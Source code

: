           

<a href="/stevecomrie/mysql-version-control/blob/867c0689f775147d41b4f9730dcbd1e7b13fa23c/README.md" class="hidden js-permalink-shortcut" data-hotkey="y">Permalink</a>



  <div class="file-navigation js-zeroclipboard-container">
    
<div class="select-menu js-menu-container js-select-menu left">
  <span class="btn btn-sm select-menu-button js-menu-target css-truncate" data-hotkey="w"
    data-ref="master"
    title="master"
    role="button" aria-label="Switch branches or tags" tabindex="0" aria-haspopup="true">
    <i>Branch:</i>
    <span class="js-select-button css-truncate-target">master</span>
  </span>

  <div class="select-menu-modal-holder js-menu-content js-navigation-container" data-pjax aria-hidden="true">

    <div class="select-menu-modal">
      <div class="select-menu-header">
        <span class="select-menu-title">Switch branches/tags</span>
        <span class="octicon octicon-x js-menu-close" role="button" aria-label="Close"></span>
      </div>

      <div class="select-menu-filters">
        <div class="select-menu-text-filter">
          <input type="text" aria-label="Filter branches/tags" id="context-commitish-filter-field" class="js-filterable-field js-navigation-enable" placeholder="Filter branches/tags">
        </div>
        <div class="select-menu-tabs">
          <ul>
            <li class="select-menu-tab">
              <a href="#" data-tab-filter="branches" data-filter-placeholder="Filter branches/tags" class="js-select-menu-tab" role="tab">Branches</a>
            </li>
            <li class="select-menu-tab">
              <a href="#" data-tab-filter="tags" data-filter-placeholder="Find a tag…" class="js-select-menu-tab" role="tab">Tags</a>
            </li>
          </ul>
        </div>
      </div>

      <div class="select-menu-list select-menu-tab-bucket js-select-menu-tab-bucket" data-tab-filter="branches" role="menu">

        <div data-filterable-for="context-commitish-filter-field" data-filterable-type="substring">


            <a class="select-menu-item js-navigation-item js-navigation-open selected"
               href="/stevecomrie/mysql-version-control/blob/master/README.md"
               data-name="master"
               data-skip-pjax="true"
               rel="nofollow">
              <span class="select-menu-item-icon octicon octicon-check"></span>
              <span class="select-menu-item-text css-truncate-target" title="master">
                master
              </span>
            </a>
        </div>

#### REQUIREMENT:
Once you have read the entries, repeat them all exactly.

#### ANSWER SPACE:
Source code

:           

<a href="/stevecomrie/mysql-version-control/blob/867c0689f775147d41b4f9730dcbd1e7b13fa23c/README.md" class="hidden js-permalink-shortcut" data-hotkey="y">Permalink</a>



  <div class="file-navigation js-zeroclipboard-container">
    
<div class="select-menu js-menu-container js-select-menu left">
  <span class="btn btn-sm select-menu-button js-menu-target css-truncate" data-hotkey="w"
    data-ref="master"
    title="master"
    role="button" aria-label="Switch branches or tags" tabindex="0" aria-haspopup="true">
    <i>Branch:</i>
    <span class="js-select-button css-truncate-target">master</span>
  </span>

  <div class="select-menu-modal-holder js-menu-content js-navigation-container" data-pjax aria-hidden="true">

    <div class="select-menu-modal">
      <div class="select-menu-header">
        <span class="select-menu-title">Switch branches/tags</span>
        <span class="octicon octicon-x js-menu-close" role="button" aria-label="Close"></span>
      </div>

      <div class="select-menu-filters">
        <div class="select-menu-text-filter">
          <input type="text" aria-label="Filter branches/tags" id="context-commitish-filter-field" class="js-filterable-field js-navigation-enable" placeholder="Filter branches/tags">
        </div>
        <div class="select-menu-tabs">
          <ul>
            <li class="select-menu-tab">
              <a href="#" data-tab-filter="branches" data-filter-placeholder="Filter branches/tags" class="js-select-menu-tab" role="tab">Branches</a>
            </li>
            <li class="select-menu-tab">
              <a href="#" data-tab-filter="tags" data-filter-placeholder="Find a tag…" class="js-select-menu-tab" role="tab">Tags</a>
            </li>
          </ul>
        </div>
      </div>

      <div class="select-menu-list select-menu-tab-bucket js-select-menu-tab-bucket" data-tab-filter="branches" role="menu">

        <div data-filterable-for="context-commitish-filter-field" data-filterable-type="substring">


            <a class="select-menu-item js-navigation-item js-navigation-open selected"
               href="/stevecomrie/mysql-version-control/blob/master/README.md"
               data-name="master"
               data-skip-pjax="true"
               rel="nofollow">
              <span class="select-menu-item-icon octicon octicon-check"></span>
              <span class="select-menu-item-text css-truncate-target" title="master">
                master
              </span>
            </a>
        </div>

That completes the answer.